**EXERCISE DIRECTIONS:** Can you quote the records below in full, word for word?

** DATA FOR REVIEW follows **

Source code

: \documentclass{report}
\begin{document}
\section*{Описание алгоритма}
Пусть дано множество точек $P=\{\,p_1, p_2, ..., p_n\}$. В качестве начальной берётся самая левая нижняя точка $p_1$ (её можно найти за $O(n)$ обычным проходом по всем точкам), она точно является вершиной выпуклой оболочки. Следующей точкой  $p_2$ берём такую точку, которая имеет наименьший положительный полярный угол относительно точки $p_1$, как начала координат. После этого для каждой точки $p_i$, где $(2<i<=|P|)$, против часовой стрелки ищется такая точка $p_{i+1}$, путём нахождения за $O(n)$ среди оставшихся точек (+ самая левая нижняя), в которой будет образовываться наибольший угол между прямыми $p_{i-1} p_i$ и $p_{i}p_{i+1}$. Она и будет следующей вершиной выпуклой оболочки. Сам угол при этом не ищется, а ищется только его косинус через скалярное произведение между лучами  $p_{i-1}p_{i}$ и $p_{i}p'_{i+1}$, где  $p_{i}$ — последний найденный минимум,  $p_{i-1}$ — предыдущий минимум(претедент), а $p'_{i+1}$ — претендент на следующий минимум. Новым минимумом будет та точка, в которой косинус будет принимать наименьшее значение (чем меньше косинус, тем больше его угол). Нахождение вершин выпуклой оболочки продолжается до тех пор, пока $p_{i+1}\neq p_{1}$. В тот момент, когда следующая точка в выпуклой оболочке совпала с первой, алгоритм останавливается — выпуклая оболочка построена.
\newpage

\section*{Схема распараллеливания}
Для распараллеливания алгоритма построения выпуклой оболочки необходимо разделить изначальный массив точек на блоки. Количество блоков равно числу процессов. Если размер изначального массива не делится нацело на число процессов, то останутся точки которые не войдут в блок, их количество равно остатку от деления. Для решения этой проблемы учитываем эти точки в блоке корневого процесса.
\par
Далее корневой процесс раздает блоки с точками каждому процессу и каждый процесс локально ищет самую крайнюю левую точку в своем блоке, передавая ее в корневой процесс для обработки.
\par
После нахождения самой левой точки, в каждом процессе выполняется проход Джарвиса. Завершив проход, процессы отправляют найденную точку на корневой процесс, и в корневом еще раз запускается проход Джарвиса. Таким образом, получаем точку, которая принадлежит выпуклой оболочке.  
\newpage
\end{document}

** End of DATA FOR REVIEW **

**WRITTEN REPLY:**
Source code

: \documentclass{report}
\begin{document}
\section*{Описание алгоритма}
Пусть дано множество точек $P=\{\,p_1, p_2, ..., p_n\}$. В качестве начальной берётся самая левая нижняя точка $p_1$ (её можно найти за $O(n)$ обычным проходом по всем точкам), она точно является вершиной выпуклой оболочки. Следующей точкой  $p_2$ берём такую точку, которая имеет наименьший положительный полярный угол относительно точки $p_1$, как начала координат. После этого для каждой точки $p_i$, где $(2<i<=|P|)$, против часовой стрелки ищется такая точка $p_{i+1}$, путём нахождения за $O(n)$ среди оставшихся точек (+ самая левая нижняя), в которой будет образовываться наибольший угол между прямыми $p_{i-1} p_i$ и $p_{i}p_{i+1}$. Она и будет следующей вершиной выпуклой оболочки. Сам угол при этом не ищется, а ищется только его косинус через скалярное произведение между лучами  $p_{i-1}p_{i}$ и $p_{i}p'_{i+1}$, где  $p_{i}$ — последний найденный минимум,  $p_{i-1}$ — предыдущий минимум(претедент), а $p'_{i+1}$ — претендент на следующий минимум. Новым минимумом будет та точка, в которой косинус будет принимать наименьшее значение (чем меньше косинус, тем больше его угол). Нахождение вершин выпуклой оболочки продолжается до тех пор, пока $p_{i+1}\neq p_{1}$. В тот момент, когда следующая точка в выпуклой оболочке совпала с первой, алгоритм останавливается — выпуклая оболочка построена.
\newpage

\section*{Схема распараллеливания}
Для распараллеливания алгоритма построения выпуклой оболочки необходимо разделить изначальный массив точек на блоки. Количество блоков равно числу процессов. Если размер изначального массива не делится нацело на число процессов, то останутся точки которые не войдут в блок, их количество равно остатку от деления. Для решения этой проблемы учитываем эти точки в блоке корневого процесса.
\par
Далее корневой процесс раздает блоки с точками каждому процессу и каждый процесс локально ищет самую крайнюю левую точку в своем блоке, передавая ее в корневой процесс для обработки.
\par
После нахождения самой левой точки, в каждом процессе выполняется проход Джарвиса. Завершив проход, процессы отправляют найденную точку на корневой процесс, и в корневом еще раз запускается проход Джарвиса. Таким образом, получаем точку, которая принадлежит выпуклой оболочке.  
\newpage
\end{document}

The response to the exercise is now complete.